• **WORK INSTRUCTION**
Your task is to repeat the entries exactly. Leave the pictures out.

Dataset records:
*****

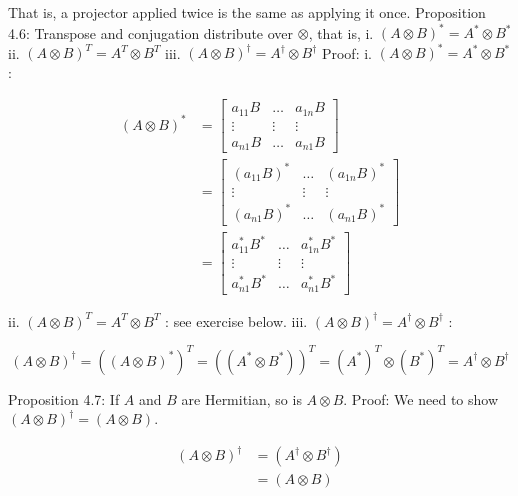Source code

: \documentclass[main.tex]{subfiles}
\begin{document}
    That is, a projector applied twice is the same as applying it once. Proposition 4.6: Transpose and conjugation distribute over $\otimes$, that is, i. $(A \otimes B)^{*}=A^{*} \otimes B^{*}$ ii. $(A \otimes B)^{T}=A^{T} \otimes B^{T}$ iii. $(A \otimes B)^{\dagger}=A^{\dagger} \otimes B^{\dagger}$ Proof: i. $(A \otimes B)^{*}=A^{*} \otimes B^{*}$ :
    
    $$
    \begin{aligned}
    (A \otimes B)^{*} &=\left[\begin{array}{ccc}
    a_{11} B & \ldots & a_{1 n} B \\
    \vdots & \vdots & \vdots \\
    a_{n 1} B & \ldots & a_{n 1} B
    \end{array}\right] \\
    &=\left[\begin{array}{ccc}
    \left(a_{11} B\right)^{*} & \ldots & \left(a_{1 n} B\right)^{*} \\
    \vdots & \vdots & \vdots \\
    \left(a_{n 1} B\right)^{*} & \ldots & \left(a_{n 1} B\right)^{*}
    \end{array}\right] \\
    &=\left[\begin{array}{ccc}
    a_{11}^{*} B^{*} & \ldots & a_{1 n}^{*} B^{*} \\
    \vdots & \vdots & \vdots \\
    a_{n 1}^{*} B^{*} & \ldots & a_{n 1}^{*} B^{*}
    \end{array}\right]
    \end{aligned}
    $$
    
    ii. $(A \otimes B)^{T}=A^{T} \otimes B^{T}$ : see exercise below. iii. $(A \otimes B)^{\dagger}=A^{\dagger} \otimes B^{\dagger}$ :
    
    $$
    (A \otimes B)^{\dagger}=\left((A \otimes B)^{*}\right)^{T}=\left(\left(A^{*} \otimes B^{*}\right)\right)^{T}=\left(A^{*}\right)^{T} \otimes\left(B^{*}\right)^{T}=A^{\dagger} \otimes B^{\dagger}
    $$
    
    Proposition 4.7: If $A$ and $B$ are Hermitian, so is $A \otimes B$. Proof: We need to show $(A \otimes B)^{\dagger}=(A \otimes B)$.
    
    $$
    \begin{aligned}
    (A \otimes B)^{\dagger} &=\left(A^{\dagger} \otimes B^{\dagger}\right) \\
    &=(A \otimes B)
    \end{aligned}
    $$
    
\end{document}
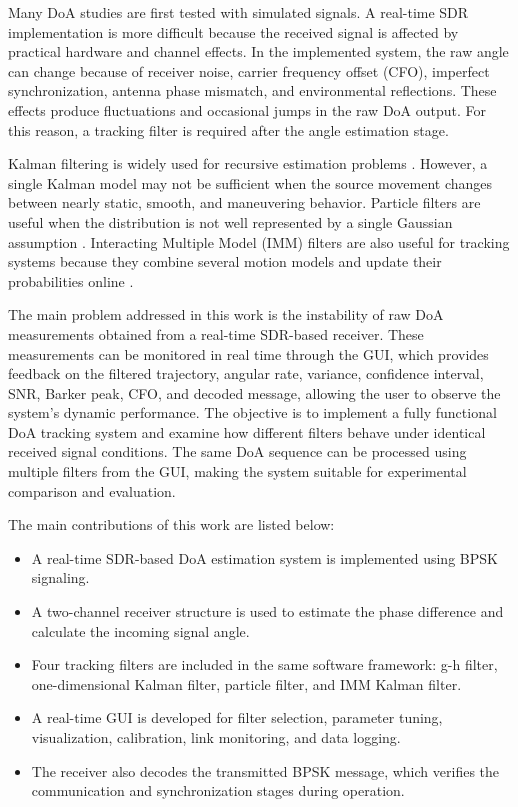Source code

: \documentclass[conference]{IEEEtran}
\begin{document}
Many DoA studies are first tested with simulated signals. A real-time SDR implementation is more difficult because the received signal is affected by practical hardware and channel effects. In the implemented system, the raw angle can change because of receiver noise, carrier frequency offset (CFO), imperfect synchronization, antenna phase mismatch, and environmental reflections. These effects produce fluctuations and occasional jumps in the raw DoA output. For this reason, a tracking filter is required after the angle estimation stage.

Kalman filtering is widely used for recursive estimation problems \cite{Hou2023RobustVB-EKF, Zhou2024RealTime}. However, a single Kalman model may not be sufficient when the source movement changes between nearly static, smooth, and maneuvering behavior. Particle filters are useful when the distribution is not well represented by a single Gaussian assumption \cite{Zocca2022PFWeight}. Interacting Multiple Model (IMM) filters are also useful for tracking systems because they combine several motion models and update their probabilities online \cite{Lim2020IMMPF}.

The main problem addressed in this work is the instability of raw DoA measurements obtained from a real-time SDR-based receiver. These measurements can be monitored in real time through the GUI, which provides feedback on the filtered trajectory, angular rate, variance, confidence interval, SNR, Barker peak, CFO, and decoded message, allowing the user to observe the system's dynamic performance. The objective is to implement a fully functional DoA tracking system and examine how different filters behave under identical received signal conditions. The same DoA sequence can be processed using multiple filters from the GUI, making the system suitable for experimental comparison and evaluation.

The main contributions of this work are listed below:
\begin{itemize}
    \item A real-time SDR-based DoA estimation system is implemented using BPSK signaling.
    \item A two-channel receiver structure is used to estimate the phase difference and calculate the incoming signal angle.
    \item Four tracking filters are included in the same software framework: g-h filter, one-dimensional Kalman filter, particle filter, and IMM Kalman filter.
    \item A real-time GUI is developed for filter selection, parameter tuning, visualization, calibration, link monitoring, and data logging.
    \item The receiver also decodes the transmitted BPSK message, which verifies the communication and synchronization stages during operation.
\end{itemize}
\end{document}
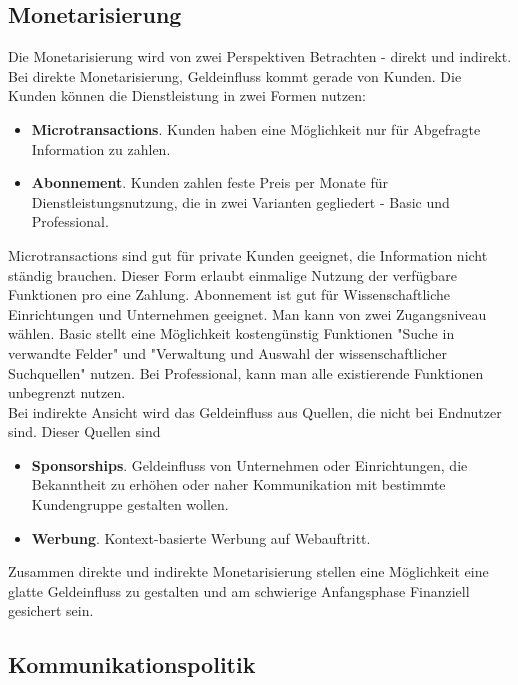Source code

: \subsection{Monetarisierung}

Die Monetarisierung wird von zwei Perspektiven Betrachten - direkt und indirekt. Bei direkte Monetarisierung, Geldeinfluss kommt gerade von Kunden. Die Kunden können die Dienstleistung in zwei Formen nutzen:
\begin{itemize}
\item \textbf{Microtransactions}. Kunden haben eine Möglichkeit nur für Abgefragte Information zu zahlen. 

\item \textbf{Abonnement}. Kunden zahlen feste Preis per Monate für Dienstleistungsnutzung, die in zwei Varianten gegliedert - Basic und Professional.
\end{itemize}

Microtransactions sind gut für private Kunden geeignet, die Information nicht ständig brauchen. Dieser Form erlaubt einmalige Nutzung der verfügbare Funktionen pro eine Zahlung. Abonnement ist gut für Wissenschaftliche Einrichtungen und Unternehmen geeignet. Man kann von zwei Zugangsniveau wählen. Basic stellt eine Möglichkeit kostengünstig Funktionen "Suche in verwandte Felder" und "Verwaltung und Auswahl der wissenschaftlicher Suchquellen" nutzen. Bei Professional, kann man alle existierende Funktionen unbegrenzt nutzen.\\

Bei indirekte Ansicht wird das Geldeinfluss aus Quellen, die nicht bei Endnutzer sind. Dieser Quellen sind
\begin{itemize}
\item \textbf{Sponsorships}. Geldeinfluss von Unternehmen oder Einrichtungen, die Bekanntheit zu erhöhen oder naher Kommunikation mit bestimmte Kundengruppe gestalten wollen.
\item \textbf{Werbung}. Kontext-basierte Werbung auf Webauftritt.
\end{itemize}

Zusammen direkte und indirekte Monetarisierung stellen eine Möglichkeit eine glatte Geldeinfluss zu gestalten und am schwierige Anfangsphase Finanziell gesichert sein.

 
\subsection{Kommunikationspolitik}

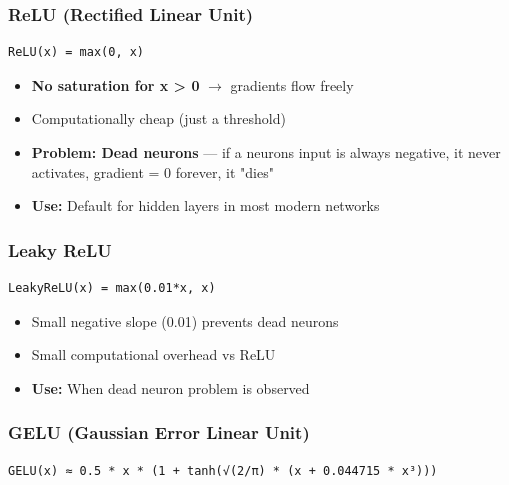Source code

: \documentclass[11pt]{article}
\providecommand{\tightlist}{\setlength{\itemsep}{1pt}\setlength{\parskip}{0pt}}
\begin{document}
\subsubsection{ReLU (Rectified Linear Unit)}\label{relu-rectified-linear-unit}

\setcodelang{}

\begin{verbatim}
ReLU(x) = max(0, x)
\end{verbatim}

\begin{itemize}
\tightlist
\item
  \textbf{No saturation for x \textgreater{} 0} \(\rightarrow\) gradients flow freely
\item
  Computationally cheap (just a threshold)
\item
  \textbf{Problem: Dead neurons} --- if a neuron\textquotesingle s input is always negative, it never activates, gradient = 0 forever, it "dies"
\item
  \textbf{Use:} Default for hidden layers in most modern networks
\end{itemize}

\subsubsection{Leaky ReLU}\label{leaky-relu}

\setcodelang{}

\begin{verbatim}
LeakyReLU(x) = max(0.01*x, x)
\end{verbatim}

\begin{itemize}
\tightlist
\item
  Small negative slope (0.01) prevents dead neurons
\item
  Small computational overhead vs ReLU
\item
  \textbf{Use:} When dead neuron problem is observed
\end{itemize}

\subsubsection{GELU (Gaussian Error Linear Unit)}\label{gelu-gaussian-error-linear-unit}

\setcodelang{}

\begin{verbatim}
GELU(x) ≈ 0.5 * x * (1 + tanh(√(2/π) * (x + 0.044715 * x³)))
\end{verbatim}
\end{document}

*****

• **ANSWER FOR THE TASK**
Source code

: \documentclass[main.tex]{subfiles}
\begin{document}
    That is, a projector applied twice is the same as applying it once. Proposition 4.6: Transpose and conjugation distribute over $\otimes$, that is, i. $(A \otimes B)^{*}=A^{*} \otimes B^{*}$ ii. $(A \otimes B)^{T}=A^{T} \otimes B^{T}$ iii. $(A \otimes B)^{\dagger}=A^{\dagger} \otimes B^{\dagger}$ Proof: i. $(A \otimes B)^{*}=A^{*} \otimes B^{*}$ :
    
    $$
    \begin{aligned}
    (A \otimes B)^{*} &=\left[\begin{array}{ccc}
    a_{11} B & \ldots & a_{1 n} B \\
    \vdots & \vdots & \vdots \\
    a_{n 1} B & \ldots & a_{n 1} B
    \end{array}\right] \\
    &=\left[\begin{array}{ccc}
    \left(a_{11} B\right)^{*} & \ldots & \left(a_{1 n} B\right)^{*} \\
    \vdots & \vdots & \vdots \\
    \left(a_{n 1} B\right)^{*} & \ldots & \left(a_{n 1} B\right)^{*}
    \end{array}\right] \\
    &=\left[\begin{array}{ccc}
    a_{11}^{*} B^{*} & \ldots & a_{1 n}^{*} B^{*} \\
    \vdots & \vdots & \vdots \\
    a_{n 1}^{*} B^{*} & \ldots & a_{n 1}^{*} B^{*}
    \end{array}\right]
    \end{aligned}
    $$
    
    ii. $(A \otimes B)^{T}=A^{T} \otimes B^{T}$ : see exercise below. iii. $(A \otimes B)^{\dagger}=A^{\dagger} \otimes B^{\dagger}$ :
    
    $$
    (A \otimes B)^{\dagger}=\left((A \otimes B)^{*}\right)^{T}=\left(\left(A^{*} \otimes B^{*}\right)\right)^{T}=\left(A^{*}\right)^{T} \otimes\left(B^{*}\right)^{T}=A^{\dagger} \otimes B^{\dagger}
    $$
    
    Proposition 4.7: If $A$ and $B$ are Hermitian, so is $A \otimes B$. Proof: We need to show $(A \otimes B)^{\dagger}=(A \otimes B)$.
    
    $$
    \begin{aligned}
    (A \otimes B)^{\dagger} &=\left(A^{\dagger} \otimes B^{\dagger}\right) \\
    &=(A \otimes B)
    \end{aligned}
    $$
    
\end{document}
Source code

: \documentclass[conference]{IEEEtran}
\begin{document}
Many DoA studies are first tested with simulated signals. A real-time SDR implementation is more difficult because the received signal is affected by practical hardware and channel effects. In the implemented system, the raw angle can change because of receiver noise, carrier frequency offset (CFO), imperfect synchronization, antenna phase mismatch, and environmental reflections. These effects produce fluctuations and occasional jumps in the raw DoA output. For this reason, a tracking filter is required after the angle estimation stage.

Kalman filtering is widely used for recursive estimation problems \cite{Hou2023RobustVB-EKF, Zhou2024RealTime}. However, a single Kalman model may not be sufficient when the source movement changes between nearly static, smooth, and maneuvering behavior. Particle filters are useful when the distribution is not well represented by a single Gaussian assumption \cite{Zocca2022PFWeight}. Interacting Multiple Model (IMM) filters are also useful for tracking systems because they combine several motion models and update their probabilities online \cite{Lim2020IMMPF}.

The main problem addressed in this work is the instability of raw DoA measurements obtained from a real-time SDR-based receiver. These measurements can be monitored in real time through the GUI, which provides feedback on the filtered trajectory, angular rate, variance, confidence interval, SNR, Barker peak, CFO, and decoded message, allowing the user to observe the system's dynamic performance. The objective is to implement a fully functional DoA tracking system and examine how different filters behave under identical received signal conditions. The same DoA sequence can be processed using multiple filters from the GUI, making the system suitable for experimental comparison and evaluation.

The main contributions of this work are listed below:
\begin{itemize}
    \item A real-time SDR-based DoA estimation system is implemented using BPSK signaling.
    \item A two-channel receiver structure is used to estimate the phase difference and calculate the incoming signal angle.
    \item Four tracking filters are included in the same software framework: g-h filter, one-dimensional Kalman filter, particle filter, and IMM Kalman filter.
    \item A real-time GUI is developed for filter selection, parameter tuning, visualization, calibration, link monitoring, and data logging.
    \item The receiver also decodes the transmitted BPSK message, which verifies the communication and synchronization stages during operation.
\end{itemize}
\end{document}
Source code

: \subsection{Monetarisierung}

Die Monetarisierung wird von zwei Perspektiven Betrachten - direkt und indirekt. Bei direkte Monetarisierung, Geldeinfluss kommt gerade von Kunden. Die Kunden können die Dienstleistung in zwei Formen nutzen:
\begin{itemize}
\item \textbf{Microtransactions}. Kunden haben eine Möglichkeit nur für Abgefragte Information zu zahlen. 

\item \textbf{Abonnement}. Kunden zahlen feste Preis per Monate für Dienstleistungsnutzung, die in zwei Varianten gegliedert - Basic und Professional.
\end{itemize}

Microtransactions sind gut für private Kunden geeignet, die Information nicht ständig brauchen. Dieser Form erlaubt einmalige Nutzung der verfügbare Funktionen pro eine Zahlung. Abonnement ist gut für Wissenschaftliche Einrichtungen und Unternehmen geeignet. Man kann von zwei Zugangsniveau wählen. Basic stellt eine Möglichkeit kostengünstig Funktionen "Suche in verwandte Felder" und "Verwaltung und Auswahl der wissenschaftlicher Suchquellen" nutzen. Bei Professional, kann man alle existierende Funktionen unbegrenzt nutzen.\\

Bei indirekte Ansicht wird das Geldeinfluss aus Quellen, die nicht bei Endnutzer sind. Dieser Quellen sind
\begin{itemize}
\item \textbf{Sponsorships}. Geldeinfluss von Unternehmen oder Einrichtungen, die Bekanntheit zu erhöhen oder naher Kommunikation mit bestimmte Kundengruppe gestalten wollen.
\item \textbf{Werbung}. Kontext-basierte Werbung auf Webauftritt.
\end{itemize}

Zusammen direkte und indirekte Monetarisierung stellen eine Möglichkeit eine glatte Geldeinfluss zu gestalten und am schwierige Anfangsphase Finanziell gesichert sein.

 
\subsection{Kommunikationspolitik}

Source code

: \documentclass[11pt]{article}
\providecommand{\tightlist}{\setlength{\itemsep}{1pt}\setlength{\parskip}{0pt}}
\begin{document}
\subsubsection{ReLU (Rectified Linear Unit)}\label{relu-rectified-linear-unit}

\setcodelang{}

\begin{verbatim}
ReLU(x) = max(0, x)
\end{verbatim}

\begin{itemize}
\tightlist
\item
  \textbf{No saturation for x \textgreater{} 0} \(\rightarrow\) gradients flow freely
\item
  Computationally cheap (just a threshold)
\item
  \textbf{Problem: Dead neurons} --- if a neuron\textquotesingle s input is always negative, it never activates, gradient = 0 forever, it "dies"
\item
  \textbf{Use:} Default for hidden layers in most modern networks
\end{itemize}

\subsubsection{Leaky ReLU}\label{leaky-relu}

\setcodelang{}

\begin{verbatim}
LeakyReLU(x) = max(0.01*x, x)
\end{verbatim}

\begin{itemize}
\tightlist
\item
  Small negative slope (0.01) prevents dead neurons
\item
  Small computational overhead vs ReLU
\item
  \textbf{Use:} When dead neuron problem is observed
\end{itemize}

\subsubsection{GELU (Gaussian Error Linear Unit)}\label{gelu-gaussian-error-linear-unit}

\setcodelang{}

\begin{verbatim}
GELU(x) ≈ 0.5 * x * (1 + tanh(√(2/π) * (x + 0.044715 * x³)))
\end{verbatim}
\end{document}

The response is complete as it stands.